Every line with "initialized" in it must be copied from the data.

++++++++

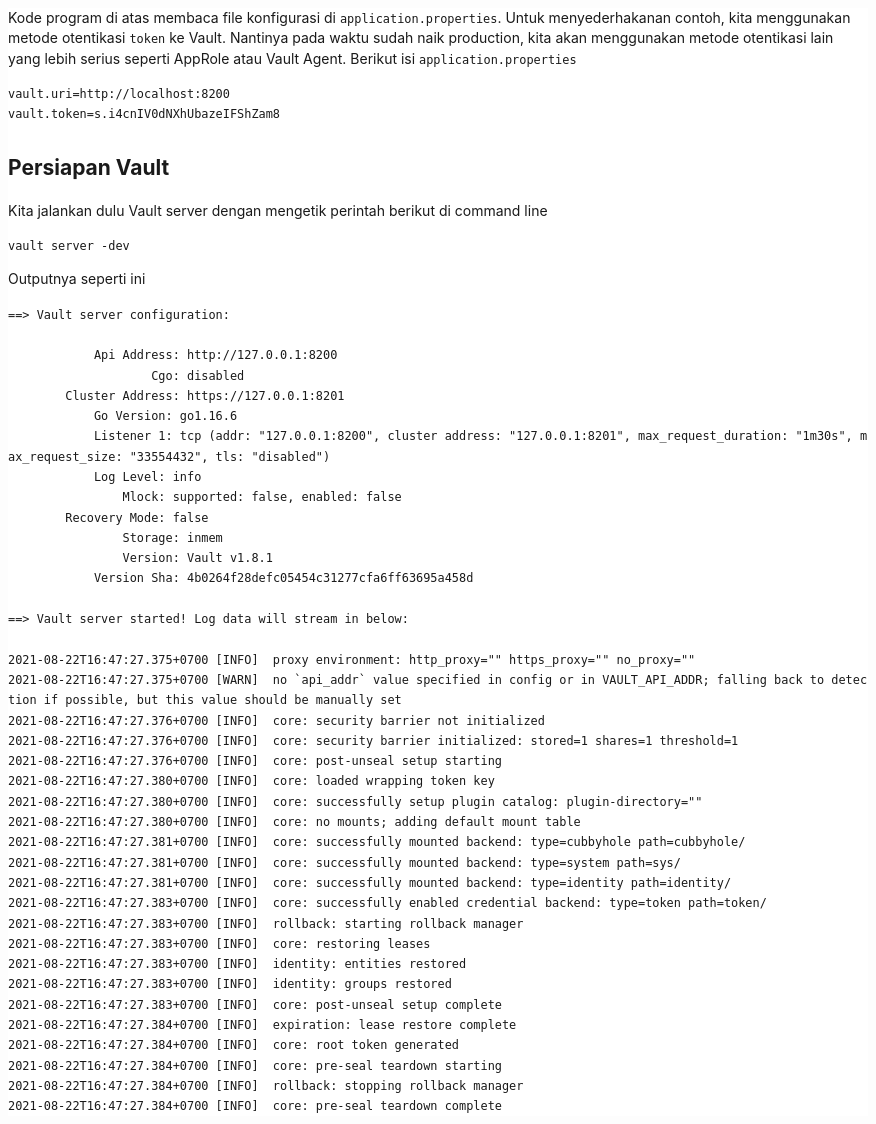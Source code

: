 Kode program di atas membaca file konfigurasi di `application.properties`. Untuk menyederhakanan contoh, kita menggunakan metode otentikasi `token` ke Vault. Nantinya pada waktu sudah naik production, kita akan menggunakan metode otentikasi lain yang lebih serius seperti AppRole atau Vault Agent. Berikut isi `application.properties`

```
vault.uri=http://localhost:8200
vault.token=s.i4cnIV0dNXhUbazeIFShZam8
```

## Persiapan Vault ##

Kita jalankan dulu Vault server dengan mengetik perintah berikut di command line

```
vault server -dev
```

Outputnya seperti ini

```
==> Vault server configuration:

            Api Address: http://127.0.0.1:8200
                    Cgo: disabled
        Cluster Address: https://127.0.0.1:8201
            Go Version: go1.16.6
            Listener 1: tcp (addr: "127.0.0.1:8200", cluster address: "127.0.0.1:8201", max_request_duration: "1m30s", max_request_size: "33554432", tls: "disabled")
            Log Level: info
                Mlock: supported: false, enabled: false
        Recovery Mode: false
                Storage: inmem
                Version: Vault v1.8.1
            Version Sha: 4b0264f28defc05454c31277cfa6ff63695a458d

==> Vault server started! Log data will stream in below:

2021-08-22T16:47:27.375+0700 [INFO]  proxy environment: http_proxy="" https_proxy="" no_proxy=""
2021-08-22T16:47:27.375+0700 [WARN]  no `api_addr` value specified in config or in VAULT_API_ADDR; falling back to detection if possible, but this value should be manually set
2021-08-22T16:47:27.376+0700 [INFO]  core: security barrier not initialized
2021-08-22T16:47:27.376+0700 [INFO]  core: security barrier initialized: stored=1 shares=1 threshold=1
2021-08-22T16:47:27.376+0700 [INFO]  core: post-unseal setup starting
2021-08-22T16:47:27.380+0700 [INFO]  core: loaded wrapping token key
2021-08-22T16:47:27.380+0700 [INFO]  core: successfully setup plugin catalog: plugin-directory=""
2021-08-22T16:47:27.380+0700 [INFO]  core: no mounts; adding default mount table
2021-08-22T16:47:27.381+0700 [INFO]  core: successfully mounted backend: type=cubbyhole path=cubbyhole/
2021-08-22T16:47:27.381+0700 [INFO]  core: successfully mounted backend: type=system path=sys/
2021-08-22T16:47:27.381+0700 [INFO]  core: successfully mounted backend: type=identity path=identity/
2021-08-22T16:47:27.383+0700 [INFO]  core: successfully enabled credential backend: type=token path=token/
2021-08-22T16:47:27.383+0700 [INFO]  rollback: starting rollback manager
2021-08-22T16:47:27.383+0700 [INFO]  core: restoring leases
2021-08-22T16:47:27.383+0700 [INFO]  identity: entities restored
2021-08-22T16:47:27.383+0700 [INFO]  identity: groups restored
2021-08-22T16:47:27.383+0700 [INFO]  core: post-unseal setup complete
2021-08-22T16:47:27.384+0700 [INFO]  expiration: lease restore complete
2021-08-22T16:47:27.384+0700 [INFO]  core: root token generated
2021-08-22T16:47:27.384+0700 [INFO]  core: pre-seal teardown starting
2021-08-22T16:47:27.384+0700 [INFO]  rollback: stopping rollback manager
2021-08-22T16:47:27.384+0700 [INFO]  core: pre-seal teardown complete
```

++++++++

### SOLUTION TO THE PROBLEM
2021-08-22T16:47:27.376+0700 [INFO]  core: security barrier not initialized
2021-08-22T16:47:27.376+0700 [INFO]  core: security barrier initialized: stored=1 shares=1 threshold=1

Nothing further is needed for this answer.